## [Supplied material]

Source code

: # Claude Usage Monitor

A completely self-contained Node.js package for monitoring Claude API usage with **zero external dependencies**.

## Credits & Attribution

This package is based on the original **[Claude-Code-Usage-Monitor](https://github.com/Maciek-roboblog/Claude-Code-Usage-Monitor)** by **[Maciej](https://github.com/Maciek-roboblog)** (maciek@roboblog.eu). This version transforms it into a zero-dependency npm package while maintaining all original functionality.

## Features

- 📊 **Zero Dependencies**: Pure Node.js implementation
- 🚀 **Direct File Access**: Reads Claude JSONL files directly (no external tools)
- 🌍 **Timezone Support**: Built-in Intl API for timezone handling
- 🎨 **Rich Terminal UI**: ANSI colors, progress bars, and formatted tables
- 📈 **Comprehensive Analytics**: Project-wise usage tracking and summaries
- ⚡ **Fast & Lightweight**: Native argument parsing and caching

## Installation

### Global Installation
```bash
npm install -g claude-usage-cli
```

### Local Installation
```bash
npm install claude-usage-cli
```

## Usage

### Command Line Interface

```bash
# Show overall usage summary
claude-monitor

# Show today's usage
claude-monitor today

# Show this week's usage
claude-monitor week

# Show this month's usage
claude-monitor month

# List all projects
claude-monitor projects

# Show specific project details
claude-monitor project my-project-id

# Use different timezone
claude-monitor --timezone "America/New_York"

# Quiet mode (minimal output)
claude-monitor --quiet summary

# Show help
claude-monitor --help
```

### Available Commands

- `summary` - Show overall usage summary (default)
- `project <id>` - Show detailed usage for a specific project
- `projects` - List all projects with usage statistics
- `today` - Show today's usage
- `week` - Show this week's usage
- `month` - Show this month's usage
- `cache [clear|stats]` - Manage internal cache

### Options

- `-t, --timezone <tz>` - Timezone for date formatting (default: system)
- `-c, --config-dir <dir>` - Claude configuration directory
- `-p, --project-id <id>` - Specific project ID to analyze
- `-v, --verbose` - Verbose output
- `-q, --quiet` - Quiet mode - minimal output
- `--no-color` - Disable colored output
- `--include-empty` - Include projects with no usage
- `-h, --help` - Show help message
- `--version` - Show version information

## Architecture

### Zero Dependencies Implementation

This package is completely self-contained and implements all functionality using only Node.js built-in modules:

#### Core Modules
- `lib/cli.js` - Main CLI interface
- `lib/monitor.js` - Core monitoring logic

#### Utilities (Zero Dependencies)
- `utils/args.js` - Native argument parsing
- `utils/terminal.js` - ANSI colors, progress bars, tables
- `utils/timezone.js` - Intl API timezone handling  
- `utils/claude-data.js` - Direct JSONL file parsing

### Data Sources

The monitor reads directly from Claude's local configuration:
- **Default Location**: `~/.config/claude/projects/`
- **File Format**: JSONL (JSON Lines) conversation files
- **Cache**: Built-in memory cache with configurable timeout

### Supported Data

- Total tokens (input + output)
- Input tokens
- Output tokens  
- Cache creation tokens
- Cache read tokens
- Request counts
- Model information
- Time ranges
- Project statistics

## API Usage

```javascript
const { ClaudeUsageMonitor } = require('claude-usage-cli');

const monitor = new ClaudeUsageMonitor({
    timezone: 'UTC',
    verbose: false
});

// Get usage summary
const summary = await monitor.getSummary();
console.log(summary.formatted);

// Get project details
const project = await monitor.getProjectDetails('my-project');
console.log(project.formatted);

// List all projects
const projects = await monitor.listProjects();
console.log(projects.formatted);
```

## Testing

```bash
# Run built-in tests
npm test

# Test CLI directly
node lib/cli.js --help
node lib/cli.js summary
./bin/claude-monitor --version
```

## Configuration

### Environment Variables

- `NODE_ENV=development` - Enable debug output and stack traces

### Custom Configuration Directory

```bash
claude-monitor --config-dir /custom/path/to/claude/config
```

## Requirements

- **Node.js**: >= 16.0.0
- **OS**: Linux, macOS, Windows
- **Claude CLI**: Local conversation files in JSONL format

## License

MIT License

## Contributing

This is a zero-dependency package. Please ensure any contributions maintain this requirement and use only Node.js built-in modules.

==

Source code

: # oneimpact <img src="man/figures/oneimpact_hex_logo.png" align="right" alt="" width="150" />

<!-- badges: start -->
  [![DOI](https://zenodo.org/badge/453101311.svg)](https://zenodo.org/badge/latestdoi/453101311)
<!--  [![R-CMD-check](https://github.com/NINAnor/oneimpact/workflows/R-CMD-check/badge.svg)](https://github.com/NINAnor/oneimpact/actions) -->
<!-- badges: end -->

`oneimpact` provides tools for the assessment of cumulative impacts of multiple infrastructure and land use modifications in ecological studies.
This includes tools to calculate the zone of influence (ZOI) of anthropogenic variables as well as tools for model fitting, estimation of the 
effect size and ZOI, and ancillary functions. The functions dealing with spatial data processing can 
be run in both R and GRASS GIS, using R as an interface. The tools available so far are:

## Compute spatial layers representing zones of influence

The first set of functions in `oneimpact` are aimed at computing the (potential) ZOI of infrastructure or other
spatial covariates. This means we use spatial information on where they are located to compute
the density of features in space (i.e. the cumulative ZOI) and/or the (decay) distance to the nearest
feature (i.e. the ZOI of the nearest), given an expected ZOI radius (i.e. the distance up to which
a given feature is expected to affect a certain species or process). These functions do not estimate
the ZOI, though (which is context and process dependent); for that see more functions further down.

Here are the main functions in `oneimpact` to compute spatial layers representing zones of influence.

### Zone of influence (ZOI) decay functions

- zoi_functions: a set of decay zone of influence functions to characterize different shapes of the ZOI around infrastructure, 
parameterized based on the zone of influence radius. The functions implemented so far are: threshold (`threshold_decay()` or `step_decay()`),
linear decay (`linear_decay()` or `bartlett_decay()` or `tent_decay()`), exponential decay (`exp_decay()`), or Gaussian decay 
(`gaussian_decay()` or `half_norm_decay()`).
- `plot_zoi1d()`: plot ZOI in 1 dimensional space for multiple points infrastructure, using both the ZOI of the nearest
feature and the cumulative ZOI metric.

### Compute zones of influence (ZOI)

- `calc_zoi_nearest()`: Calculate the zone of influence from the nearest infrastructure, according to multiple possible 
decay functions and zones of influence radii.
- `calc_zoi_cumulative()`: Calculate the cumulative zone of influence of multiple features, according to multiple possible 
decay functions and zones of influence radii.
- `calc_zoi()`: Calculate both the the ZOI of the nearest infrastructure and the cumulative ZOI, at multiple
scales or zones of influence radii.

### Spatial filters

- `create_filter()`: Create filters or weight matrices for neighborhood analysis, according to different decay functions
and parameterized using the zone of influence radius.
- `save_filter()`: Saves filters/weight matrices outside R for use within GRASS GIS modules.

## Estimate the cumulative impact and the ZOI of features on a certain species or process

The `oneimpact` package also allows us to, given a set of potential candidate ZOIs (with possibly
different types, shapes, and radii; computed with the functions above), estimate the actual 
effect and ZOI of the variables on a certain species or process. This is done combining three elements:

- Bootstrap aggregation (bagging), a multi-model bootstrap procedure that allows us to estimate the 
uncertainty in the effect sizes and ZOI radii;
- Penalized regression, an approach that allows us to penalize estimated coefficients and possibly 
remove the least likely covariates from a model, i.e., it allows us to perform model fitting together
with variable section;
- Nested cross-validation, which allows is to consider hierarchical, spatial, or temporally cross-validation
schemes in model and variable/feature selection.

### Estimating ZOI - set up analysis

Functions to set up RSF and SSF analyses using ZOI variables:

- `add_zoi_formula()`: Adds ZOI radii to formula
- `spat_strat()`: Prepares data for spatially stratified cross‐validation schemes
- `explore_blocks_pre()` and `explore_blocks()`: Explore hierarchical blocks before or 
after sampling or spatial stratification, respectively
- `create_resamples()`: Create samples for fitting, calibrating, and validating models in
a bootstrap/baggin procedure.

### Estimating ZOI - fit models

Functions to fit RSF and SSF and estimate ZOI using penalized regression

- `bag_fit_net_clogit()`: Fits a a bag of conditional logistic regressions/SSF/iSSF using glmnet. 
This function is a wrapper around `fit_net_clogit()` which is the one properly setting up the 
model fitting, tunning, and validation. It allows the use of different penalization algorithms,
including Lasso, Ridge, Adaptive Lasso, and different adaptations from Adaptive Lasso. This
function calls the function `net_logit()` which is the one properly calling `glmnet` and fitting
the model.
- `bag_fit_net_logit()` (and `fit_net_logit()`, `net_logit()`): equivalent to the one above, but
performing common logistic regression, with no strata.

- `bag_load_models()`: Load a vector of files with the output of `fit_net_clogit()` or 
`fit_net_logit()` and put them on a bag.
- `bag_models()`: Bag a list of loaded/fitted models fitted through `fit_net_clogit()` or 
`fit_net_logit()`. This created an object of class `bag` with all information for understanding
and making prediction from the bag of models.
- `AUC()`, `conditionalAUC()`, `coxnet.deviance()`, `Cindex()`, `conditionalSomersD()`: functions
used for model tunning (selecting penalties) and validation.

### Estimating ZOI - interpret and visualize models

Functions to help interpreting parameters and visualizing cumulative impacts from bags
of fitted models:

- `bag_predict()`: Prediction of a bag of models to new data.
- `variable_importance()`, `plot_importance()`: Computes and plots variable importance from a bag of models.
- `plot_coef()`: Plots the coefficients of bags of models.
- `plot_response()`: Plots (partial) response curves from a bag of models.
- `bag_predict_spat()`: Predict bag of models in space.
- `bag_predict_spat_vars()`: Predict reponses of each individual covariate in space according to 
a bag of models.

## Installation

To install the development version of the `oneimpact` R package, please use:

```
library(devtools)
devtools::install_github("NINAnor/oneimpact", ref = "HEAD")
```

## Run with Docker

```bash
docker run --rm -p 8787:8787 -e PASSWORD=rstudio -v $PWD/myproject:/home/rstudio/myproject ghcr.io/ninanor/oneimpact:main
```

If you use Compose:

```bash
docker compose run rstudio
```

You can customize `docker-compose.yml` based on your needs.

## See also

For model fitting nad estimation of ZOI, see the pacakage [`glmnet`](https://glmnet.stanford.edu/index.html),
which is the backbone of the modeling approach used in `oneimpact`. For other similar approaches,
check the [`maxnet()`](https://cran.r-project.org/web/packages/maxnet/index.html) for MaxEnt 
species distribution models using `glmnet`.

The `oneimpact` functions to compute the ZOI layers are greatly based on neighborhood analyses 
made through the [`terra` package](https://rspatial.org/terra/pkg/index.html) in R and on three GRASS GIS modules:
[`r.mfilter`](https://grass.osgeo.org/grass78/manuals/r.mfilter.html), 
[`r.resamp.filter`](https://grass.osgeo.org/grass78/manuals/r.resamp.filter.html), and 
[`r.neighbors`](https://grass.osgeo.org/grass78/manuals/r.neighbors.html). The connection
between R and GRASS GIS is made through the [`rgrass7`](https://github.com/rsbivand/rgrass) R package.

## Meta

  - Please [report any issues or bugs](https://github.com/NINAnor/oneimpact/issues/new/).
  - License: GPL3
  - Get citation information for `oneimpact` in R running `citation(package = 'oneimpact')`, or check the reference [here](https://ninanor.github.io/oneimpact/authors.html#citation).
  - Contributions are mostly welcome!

## [Directions for this task]
Wherever a line above contains "help", copy that line.

## [Response to the task]
# Show help
claude-monitor --help
- `-h, --help` - Show help message
node lib/cli.js --help
Functions to help interpreting parameters and visualizing cumulative impacts from bags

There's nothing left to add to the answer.